La segunda cara de la moneda viene definida por el estilo narrativo. Los capítulos están escritos sin un punto y aparte. Texto seguido desde la primera línea, no existen saltos de párrafo. Se cambia de personaje con cada capítulo. El relato está compuesto por monólogos continuos, interiores, caóticos, como es el pensamiento humano, interconectados entre sí, unos escritos en primera persona y otros en tercera.

La conciencia de cada uno de los personajes reexperimenta su historia personal y divaga hasta la saciedad, saltando por encima del tema central en muchas ocasiones, hasta el punto en que te obliga a prestar especial atención para no perderte, lo que convierte la lectura, sobre todo a partir de la mitad del libro -son más de cuatrocientas páginas-, en un auténtico recorrido sinuoso, de relieve incierto. Como ya he citado, el pensamiento humano funciona de esta manera, a saltos, hacia adelante, hacia atrás, fantasea, fabula. Así, cada uno de los personajes, como ocurre en la vida cotidiana, posee una narración diferente sobre el resto, sobre sus conductas y vivencias compartidas. Ese pensamiento, explosivo e imprevisible, naturalmente, no es lineal, navega sobre especulaciones y reflexiones, por momentos filosóficas, que forman parte de la personalidad del narrador. Es indudable que el trabajo de Chirbes es magistral, muestra un dominio de la escritura indudable.
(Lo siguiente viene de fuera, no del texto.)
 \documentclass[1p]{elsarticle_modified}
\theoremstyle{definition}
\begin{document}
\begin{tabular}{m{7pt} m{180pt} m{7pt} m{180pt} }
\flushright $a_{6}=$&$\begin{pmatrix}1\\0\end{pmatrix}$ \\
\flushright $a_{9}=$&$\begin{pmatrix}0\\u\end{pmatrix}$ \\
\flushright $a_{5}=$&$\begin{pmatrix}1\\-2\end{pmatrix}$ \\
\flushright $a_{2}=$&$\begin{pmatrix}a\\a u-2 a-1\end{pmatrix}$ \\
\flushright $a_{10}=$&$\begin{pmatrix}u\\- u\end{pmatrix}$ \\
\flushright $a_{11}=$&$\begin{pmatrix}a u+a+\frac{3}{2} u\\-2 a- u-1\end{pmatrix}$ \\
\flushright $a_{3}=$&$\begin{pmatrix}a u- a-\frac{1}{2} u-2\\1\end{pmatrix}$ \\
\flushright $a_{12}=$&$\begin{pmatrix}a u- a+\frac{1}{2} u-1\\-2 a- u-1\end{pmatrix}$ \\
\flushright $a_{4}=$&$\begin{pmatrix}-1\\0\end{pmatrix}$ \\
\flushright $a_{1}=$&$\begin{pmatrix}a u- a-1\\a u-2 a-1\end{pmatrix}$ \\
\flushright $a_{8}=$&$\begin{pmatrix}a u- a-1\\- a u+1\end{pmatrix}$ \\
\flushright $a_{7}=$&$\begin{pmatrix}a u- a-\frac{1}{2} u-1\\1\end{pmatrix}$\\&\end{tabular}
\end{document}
Por las páginas de la novela desfilan sus conocimientos enciclopédicos, lo que ha visto y vivido: ciudades, restaurantes, museos, obras de arte, artistas, músicos, escritores, y un sinfín de objetos, situaciones y manifestaciones de interacciones humanas, apasionadas o temibles, que el autor conoce y pone en boca de los personajes. En ocasiones parece que está dando un repaso a todo lo sabroso que ha degustado su exquisito paladar.
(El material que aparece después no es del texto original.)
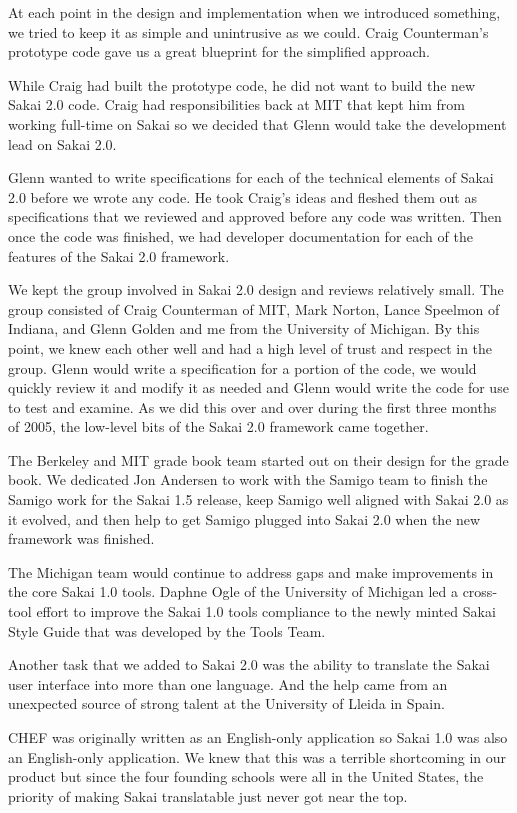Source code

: \documentclass[12pt]{book}
\begin{document}
At each point in the design and implementation when we
introduced something, we tried to keep it as simple and
unintrusive as we could.  Craig Counterman's prototype
code gave us a great blueprint for the simplified approach.

While Craig had built the prototype code, he did not want
to build the new Sakai 2.0 code.  Craig had responsibilities
back at MIT that kept him from working full-time on Sakai
so we decided that Glenn would take the development
lead on Sakai 2.0.

Glenn wanted to write specifications for each of
the technical elements of Sakai 2.0 before we wrote
any code.  He took Craig's ideas and fleshed them out
as specifications that we reviewed and approved
before any code was written.
Then once the code was finished, we had developer
documentation for each of the features of the Sakai 2.0
framework.

We kept the group involved in Sakai 2.0 design and reviews
relatively small.  The group consisted of Craig Counterman
of MIT, Mark Norton, Lance Speelmon of Indiana, and
Glenn Golden and me from the University of Michigan.  By this
point, we knew each other well and had a high level of trust
and respect in the group.  Glenn would write a specification for
a portion of the code, we would quickly review it and modify
it as needed and Glenn would write the code for use to
test and examine.  As we did this over and over during the
first three months of 2005, the low-level
bits of the Sakai 2.0 framework came together.

The Berkeley and MIT grade book team started out on their
design for the grade book.  We dedicated Jon
Andersen to work with the Samigo team to finish the
Samigo work for the Sakai 1.5 release, keep
Samigo well aligned with Sakai 2.0 as it evolved,
and then help to get Samigo plugged into Sakai 2.0
when the new framework was finished.

The Michigan team would continue to address gaps and make
improvements in the core Sakai 1.0 tools.  Daphne Ogle
of the University of Michigan led a cross-tool effort to
improve the Sakai 1.0 tools compliance to the newly minted
Sakai Style Guide that was developed by the Tools Team.

Another task that we added to Sakai 2.0 was the ability
to translate the Sakai user interface into more than one
language.  And the help came from an unexpected source
of strong talent at the University of Lleida in Spain.

CHEF was originally written as an English-only application
so Sakai 1.0 was also an English-only application.
We knew that this was a terrible shortcoming in our product
but since the four founding schools were all in the
United States, the priority of making Sakai translatable
just never got near the top.
\end{document}
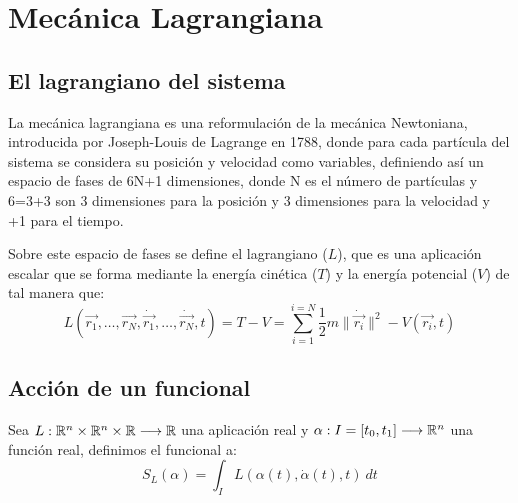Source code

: \chapter{Mecánica Lagrangiana}
\section{El lagrangiano del sistema}

La mecánica lagrangiana es una reformulación de la mecánica Newtoniana, introducida por Joseph-Louis de Lagrange en 1788, donde para cada partícula del sistema se considera su posición y velocidad como variables, definiendo así un espacio de fases de 6N+1 dimensiones, donde N es el número de partículas y 6=3+3 son 3 dimensiones para la posición y 3 dimensiones para la velocidad y +1 para el tiempo.

Sobre este espacio de fases se define el lagrangiano ($L$), que es una aplicación escalar que se forma mediante la energía cinética ($T$) y la energía potencial ($V$) de tal manera que:
\begin{equation}
	\label{eq:lagrangiano_clasico}
	L(\vec{r_1},\dots,\vec{r_N},\dot{\vec{r_1}},\dots,\dot{\vec{r_N}},t)=T-V=\sum\limits_{i=1}^{i=N} \frac{1}{2}m\|\dot{\vec{r_i}}\|^2-V(\vec{r_i},t)
\end{equation}

\section{Acción de un funcional}
	Sea $L:\mathbb{R}^n\times\mathbb{R}^n\times\mathbb{R}\longrightarrow \mathbb{R}$ una aplicación real y $\alpha:I=[t_0, t_1]\longrightarrow \mathbb{R}^n$ una función real, definimos el funcional  a:
	\begin{equation}
		\label{eq:accion}
		S_L(\alpha) = \int_{I}L(\alpha(t), \dot{\alpha}(t), t)\ dt
	\end{equation}

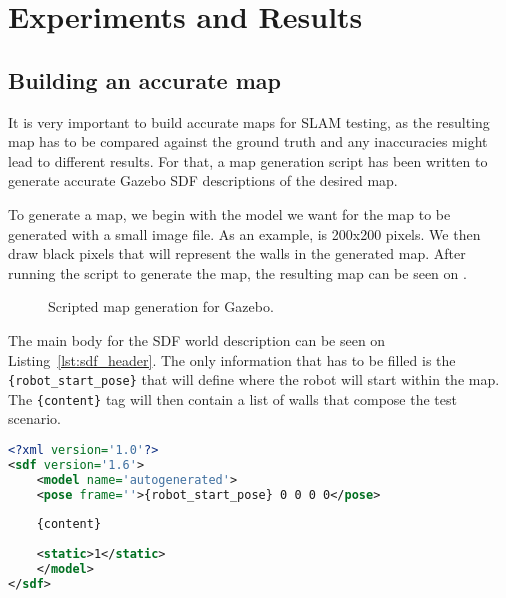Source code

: \chapter{Experiments and Results}\label{chp:results}

\section{Building an accurate map}

It is very important to build accurate maps for SLAM testing, as the resulting map has to be compared against the ground truth and any inaccuracies might lead to different results. For that, a map generation script has been written to generate accurate Gazebo SDF descriptions of the desired map.

To generate a map, we begin with the model we want for the map to be generated with a small image file. As an example,  is 200x200 pixels. We then draw black pixels that will represent the walls in the generated map. After running the script to generate the map, the resulting map can be seen on .

\begin{figure}[!ht]
     \centering
     \hfill
     \caption{Scripted map generation for Gazebo.}
     \label{fig:map_generation_script}
\end{figure}

The main body for the SDF world description can be seen on Listing~\ref{lst:sdf_header}. The only information that has to be filled is the \texttt{\{robot\_start\_pose\}} that will define where the robot will start within the map. The \texttt{\{content\}} tag will then contain a list of walls that compose the test scenario.

\begin{lstlisting}[caption={SDF Header.},label={lst:sdf_header},language=XML]
<?xml version='1.0'?>
<sdf version='1.6'>
    <model name='autogenerated'>
    <pose frame=''>{robot_start_pose} 0 0 0 0</pose>
    
    {content}
    
    <static>1</static>
    </model>
</sdf>
\end{lstlisting} \label{lst:1}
En sí, es un libro rico en matices pero de difícil lectura. Hay que escoger el momento adecuado para enfrentarse a él, al igual que hemos hecho con otros autores que ya forman parte de la literatura universal como Joyce, Proust, Borges, Cortázar o Faulkner. Yo diría que esta novela es un placer para las personas amantes de la buena literatura y, a la vez, un reto.